Effects of low oxygen saturation limits on the ductus arteriosus in extremely low birth weight infants

This retrospective study suggests that a lower saturation limit can reduce the incidence of severe ROP and the need of laser ablation, but can increase the incidence of early hemodynamically significant patent ductus arteriosus.

The mechanisms involved in the natural closure of the ductus arteriosus (DA) are complex: although the balance between vasoconstrictive and vasodilatory factors in utero favors patency of the DA, several factors lead ultimately to constriction and final closure of the DA after birth. Among these, changes in oxygen tension play a key role. In fact, the postpartum increase in blood oxygen tension initiates a sequence of events leading to ductal constriction. Following constriction of the DA, hypoxia within the vessel wall determines a permanent ductal closure.
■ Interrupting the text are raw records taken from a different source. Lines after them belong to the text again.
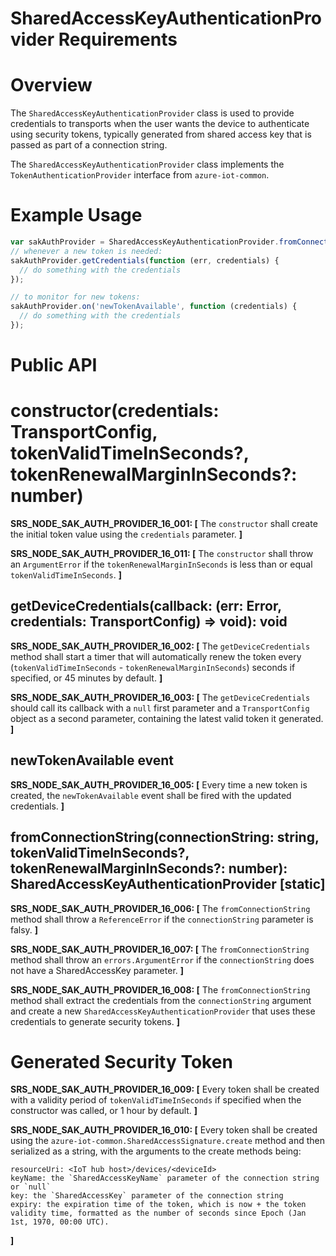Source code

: # SharedAccessKeyAuthenticationProvider Requirements

# Overview

The `SharedAccessKeyAuthenticationProvider` class is used to provide credentials to transports when the user wants the device to authenticate using security tokens, typically generated from shared access key that is passed as part of a connection string.

The `SharedAccessKeyAuthenticationProvider` class implements the `TokenAuthenticationProvider` interface from `azure-iot-common`.

# Example Usage
```js
var sakAuthProvider = SharedAccessKeyAuthenticationProvider.fromConnectionString('<connectionstring>');
// whenever a new token is needed:
sakAuthProvider.getCredentials(function (err, credentials) {
  // do something with the credentials
});

// to monitor for new tokens:
sakAuthProvider.on('newTokenAvailable', function (credentials) {
  // do something with the credentials
});
```

# Public API

# constructor(credentials: TransportConfig, tokenValidTimeInSeconds?, tokenRenewalMarginInSeconds?: number)

**SRS_NODE_SAK_AUTH_PROVIDER_16_001: [** The `constructor` shall create the initial token value using the `credentials` parameter. **]**

**SRS_NODE_SAK_AUTH_PROVIDER_16_011: [** The `constructor` shall throw an `ArgumentError` if the `tokenRenewalMarginInSeconds` is less than or equal `tokenValidTimeInSeconds`. **]**

## getDeviceCredentials(callback: (err: Error, credentials: TransportConfig) => void): void

**SRS_NODE_SAK_AUTH_PROVIDER_16_002: [** The `getDeviceCredentials` method shall start a timer that will automatically renew the token every (`tokenValidTimeInSeconds` - `tokenRenewalMarginInSeconds`) seconds if specified, or 45 minutes by default. **]**

**SRS_NODE_SAK_AUTH_PROVIDER_16_003: [** The `getDeviceCredentials` should call its callback with a `null` first parameter and a `TransportConfig` object as a second parameter, containing the latest valid token it generated. **]**

## newTokenAvailable event

**SRS_NODE_SAK_AUTH_PROVIDER_16_005: [** Every time a new token is created, the `newTokenAvailable` event shall be fired with the updated credentials. **]**

## fromConnectionString(connectionString: string, tokenValidTimeInSeconds?, tokenRenewalMarginInSeconds?: number): SharedAccessKeyAuthenticationProvider [static]

**SRS_NODE_SAK_AUTH_PROVIDER_16_006: [** The `fromConnectionString` method shall throw a `ReferenceError` if the `connectionString` parameter is falsy. **]**

**SRS_NODE_SAK_AUTH_PROVIDER_16_007: [** The `fromConnectionString` method shall throw an `errors.ArgumentError` if the `connectionString` does not have a SharedAccessKey parameter. **]**

**SRS_NODE_SAK_AUTH_PROVIDER_16_008: [** The `fromConnectionString` method shall extract the credentials from the `connectionString` argument and create a new `SharedAccessKeyAuthenticationProvider` that uses these credentials to generate security tokens. **]**

# Generated Security Token

**SRS_NODE_SAK_AUTH_PROVIDER_16_009: [** Every token shall be created with a validity period of `tokenValidTimeInSeconds` if specified when the constructor was called, or 1 hour by default. **]**

**SRS_NODE_SAK_AUTH_PROVIDER_16_010: [** Every token shall be created using the `azure-iot-common.SharedAccessSignature.create` method and then serialized as a string, with the arguments to the create methods being:
```
resourceUri: <IoT hub host>/devices/<deviceId>
keyName: the `SharedAccessKeyName` parameter of the connection string or `null`
key: the `SharedAccessKey` parameter of the connection string
expiry: the expiration time of the token, which is now + the token validity time, formatted as the number of seconds since Epoch (Jan 1st, 1970, 00:00 UTC).
```
**]**
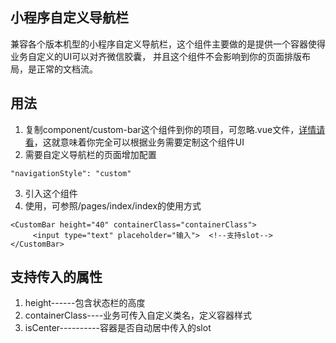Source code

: ## 小程序自定义导航栏
兼容各个版本机型的小程序自定义导航栏，这个组件主要做的是提供一个容器使得业务自定义的UI可以对齐微信胶囊，
并且这个组件不会影响到你的页面排版布局，是正常的文档流。

## 用法
1. 复制component/custom-bar这个组件到你的项目，可忽略.vue文件，[详情请看](https://github.com/aliarmo/mini-vue-sugar)，这就意味着你完全可以根据业务需要定制这个组件UI
2. 需要自定义导航栏的页面增加配置
```
"navigationStyle": "custom"
```
3. 引入这个组件
4. 使用，可参照/pages/index/index的使用方式
```
<CustomBar height="40" containerClass="containerClass">
     <input type="text" placeholder="输入">  <!--支持slot-->
</CustomBar>
```

## 支持传入的属性
1. height------包含状态栏的高度
2. containerClass----业务可传入自定义类名，定义容器样式
3. isCenter----------容器是否自动居中传入的slot

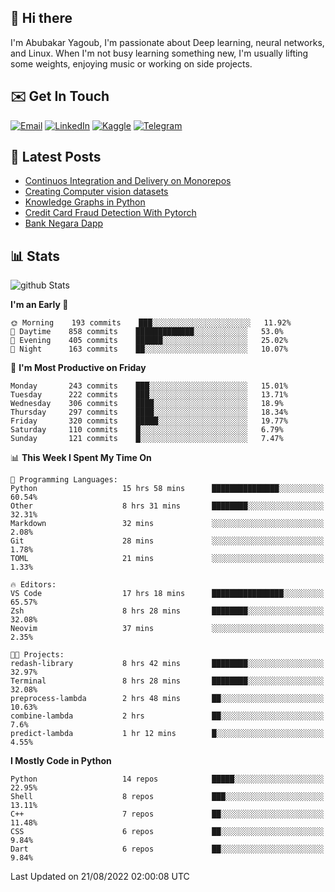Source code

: ## 👋 Hi there

I'm Abubakar Yagoub, I'm passionate about Deep learning, neural networks, and
Linux. When I'm not busy learning something new, I'm usually lifting some
weights, enjoying music or working on side projects.

## ✉️ Get In Touch

[![Email](https://img.shields.io/badge/Email-f1f1f1?style=for-the-badge&logo=gmail&logoColor=0f111a)](mailto:git@blacksuan19.dev)
[![LinkedIn](https://img.shields.io/badge/LinkedIn-0077B5?style=for-the-badge&logo=linkedin&logoColor=white)](https://www.linkedin.com/in/blacksuan19/)
[![Kaggle](https://img.shields.io/badge/Kaggle-5acfff?style=for-the-badge&logo=kaggle&logoColor=white)](http://kaggle.com/abubakaryagob/)
[![Telegram](https://img.shields.io/badge/Telegram-2CA5E0?style=for-the-badge&logo=telegram&logoColor=white)](https://t.me/blacksuan19)

## 📩 Latest Posts

<!-- BLOG-POST-LIST:START -->
- [Continuos Integration and Delivery on Monorepos](http://blacksuan19.dev/blog/github-actions-monorepos/)
- [Creating Computer vision datasets](http://blacksuan19.dev/blog/creating-datasets/)
- [Knowledge Graphs in Python](http://blacksuan19.dev/projects/Knowledge_Graphs/)
- [Credit Card Fraud Detection With Pytorch](http://blacksuan19.dev/projects/credit-card-fraud-detection-with-pytorch/)
- [Bank Negara Dapp](http://blacksuan19.dev/projects/bank-negara/)
<!-- BLOG-POST-LIST:END -->

## 📊 Stats

![github Stats](https://github-readme-stats.vercel.app/api?username=blacksuan19&theme=github_dark&show_icons=true&count_private=true&custom_title=Github%20Stats&hide_border=true)

<!--START_SECTION:waka-->
**I'm an Early 🐤** 

```text
🌞 Morning    193 commits    ███░░░░░░░░░░░░░░░░░░░░░░   11.92% 
🌆 Daytime    858 commits    █████████████░░░░░░░░░░░░   53.0% 
🌃 Evening    405 commits    ██████░░░░░░░░░░░░░░░░░░░   25.02% 
🌙 Night      163 commits    ██░░░░░░░░░░░░░░░░░░░░░░░   10.07%

```
📅 **I'm Most Productive on Friday** 

```text
Monday       243 commits    ███░░░░░░░░░░░░░░░░░░░░░░   15.01% 
Tuesday      222 commits    ███░░░░░░░░░░░░░░░░░░░░░░   13.71% 
Wednesday    306 commits    ████░░░░░░░░░░░░░░░░░░░░░   18.9% 
Thursday     297 commits    ████░░░░░░░░░░░░░░░░░░░░░   18.34% 
Friday       320 commits    █████░░░░░░░░░░░░░░░░░░░░   19.77% 
Saturday     110 commits    █░░░░░░░░░░░░░░░░░░░░░░░░   6.79% 
Sunday       121 commits    █░░░░░░░░░░░░░░░░░░░░░░░░   7.47%

```


📊 **This Week I Spent My Time On** 

```text
💬 Programming Languages: 
Python                   15 hrs 58 mins      ███████████████░░░░░░░░░░   60.54% 
Other                    8 hrs 31 mins       ████████░░░░░░░░░░░░░░░░░   32.31% 
Markdown                 32 mins             ░░░░░░░░░░░░░░░░░░░░░░░░░   2.08% 
Git                      28 mins             ░░░░░░░░░░░░░░░░░░░░░░░░░   1.78% 
TOML                     21 mins             ░░░░░░░░░░░░░░░░░░░░░░░░░   1.33%

🔥 Editors: 
VS Code                  17 hrs 18 mins      ████████████████░░░░░░░░░   65.57% 
Zsh                      8 hrs 28 mins       ████████░░░░░░░░░░░░░░░░░   32.08% 
Neovim                   37 mins             ░░░░░░░░░░░░░░░░░░░░░░░░░   2.35%

🐱‍💻 Projects: 
redash-library           8 hrs 42 mins       ████████░░░░░░░░░░░░░░░░░   32.97% 
Terminal                 8 hrs 28 mins       ████████░░░░░░░░░░░░░░░░░   32.08% 
preprocess-lambda        2 hrs 48 mins       ██░░░░░░░░░░░░░░░░░░░░░░░   10.63% 
combine-lambda           2 hrs               ██░░░░░░░░░░░░░░░░░░░░░░░   7.6% 
predict-lambda           1 hr 12 mins        █░░░░░░░░░░░░░░░░░░░░░░░░   4.55%

```

**I Mostly Code in Python** 

```text
Python                   14 repos            █████░░░░░░░░░░░░░░░░░░░░   22.95% 
Shell                    8 repos             ███░░░░░░░░░░░░░░░░░░░░░░   13.11% 
C++                      7 repos             ██░░░░░░░░░░░░░░░░░░░░░░░   11.48% 
CSS                      6 repos             ██░░░░░░░░░░░░░░░░░░░░░░░   9.84% 
Dart                     6 repos             ██░░░░░░░░░░░░░░░░░░░░░░░   9.84%

```



 Last Updated on 21/08/2022 02:00:08 UTC
<!--END_SECTION:waka-->
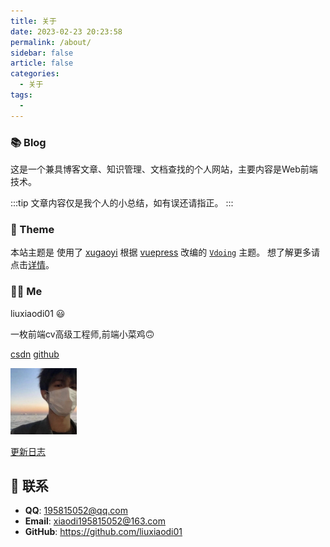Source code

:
 ```yaml
---
title: 关于
date: 2023-02-23 20:23:58
permalink: /about/
sidebar: false
article: false
categories:
  - 关于
tags:
  - 
---
```


### 📚 Blog

这是一个兼具博客文章、知识管理、文档查找的个人网站，主要内容是Web前端技术。

:::tip
文章内容仅是我个人的小总结，如有误还请指正。
:::

### 🎨 Theme
本站主题是 使用了 [xugaoyi](https://github.com/xugaoyi) 根据 [vuepress](https://vuepress.vuejs.org/zh/) 改编的 [`Vdoing`](https://github.com/xugaoyi/vuepress-theme-vdoing) 主题。 想了解更多请点击[详情](https://github.com/xugaoyi/vuepress-theme-vdoing)。


### 👨‍💻 Me

liuxiaodi01 😃

一枚前端cv高级工程师,前端小菜鸡🙃

[csdn](https://blog.csdn.net/m0_51531365/)   [github](https://github.com/liuxiaodi01)    

<img src='/assets/img/my_photo.png' alt='没错是我!' style="width:106px;">

[更新日志](https://gitee.com/its-liu-xiaodi_admin/new-my-blog)


## :email: 联系

- **QQ**: <a :href="qqUrl" class='qq'>195815052@qq.com</a>
- **Email**:  <a href="mailto:xiaodi195815052@163.com">xiaodi195815052@163.com</a>
- **GitHub**: <https://github.com/liuxiaodi01>


<script>
  export default {
    data(){
      return {
        qqUrl: 'tencent://message/?uin=978761587&Site=&Menu=yes' 
      }
    },
    mounted(){
      const flag =  navigator.userAgent.match(/(phone|pad|pod|iPhone|iPod|ios|iPad|Android|Mobile|BlackBerry|IEMobile|MQQBrowser|JUC|Fennec|wOSBrowser|BrowserNG|WebOS|Symbian|Windows Phone)/i);
      if(flag){
        this.qqUrl = 'mqqwpa://im/chat?chat_type=wpa&uin=978761587&version=1&src_type=web&web_src=oicqzone.com'
      }
    }
  }
</script>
Of note, this process is developmentally regulated and is attenuated and prolonged in ELBW infants.
The optimal arterial oxygen saturation minimizing potential oxygen toxicity in infants born preterm is still unknown. In some centers, lower oxygen saturation limits are implemented for ELBW neonates to decrease the incidence of severe retinopathy of prematurity (ROP). However, the effect of lowering the oxygen saturation target range on the incidence of PDA has not been evaluated systematically in this patient population.
An American group has recently conducted a retrospective study to compare the incidence of early hemodynamically significant patent DA (hsPDA) and the need for surgical ligation in ELBW infants before and after implementation of lower oxygen saturation limits.
In total, 263 ELBW infants treated 4 years before (target oxygen saturation 89 to 94%) and after implementation of the use of lower oxygen saturation limits (target oxygen saturation 83 to 89%) were considered. More infants in the second period were exposed to indomethacin than those managed in the first period. Infants with a birth weight of 1000 to 1500 g were managed with the same oxygen saturation target range (89 to 94%) during both periods, and were considered as controls.
Results showed an increase in the incidence of hsPDA (63.2 vs 74.8%, p=0.043), without an increase in the need for surgical ligation (24.2 vs 29.9%) after implementation of the lower oxygen saturation target range policy. Statistical analysis indicated an increase in the odds of having an hsPDA [odds ratio (OR)=1.77, 95% confidence interval (CI): 1.03- 3.06), p=0.04] but not in the need for ductal ligation. The incidence of severe ROP (50.7 vs 15.7%; p<0.0001) and the need for laser ablation (33.8% vs 8.7%; p<0.0001) were also significantly reduced in infants managed with the lower oxygen saturation target. No change in the incidence of hsPDA or ductal ligation was observed in the control group.
In conclusion, a lower saturation limit reduced the incidence of severe ROP and the need of laser ablation; on the other hand, it increased the incidence of early hsPDA. However, final closure rate and the incidence of surgical ligation of the ductus arteriosus were not affected. The implications of the higher rate of indomethacin exposure of ELBW infants on short- and long-term outcomes remains unclear and needs to be considered when weighing the benefits and risks of targeting a lower oxygen saturation range.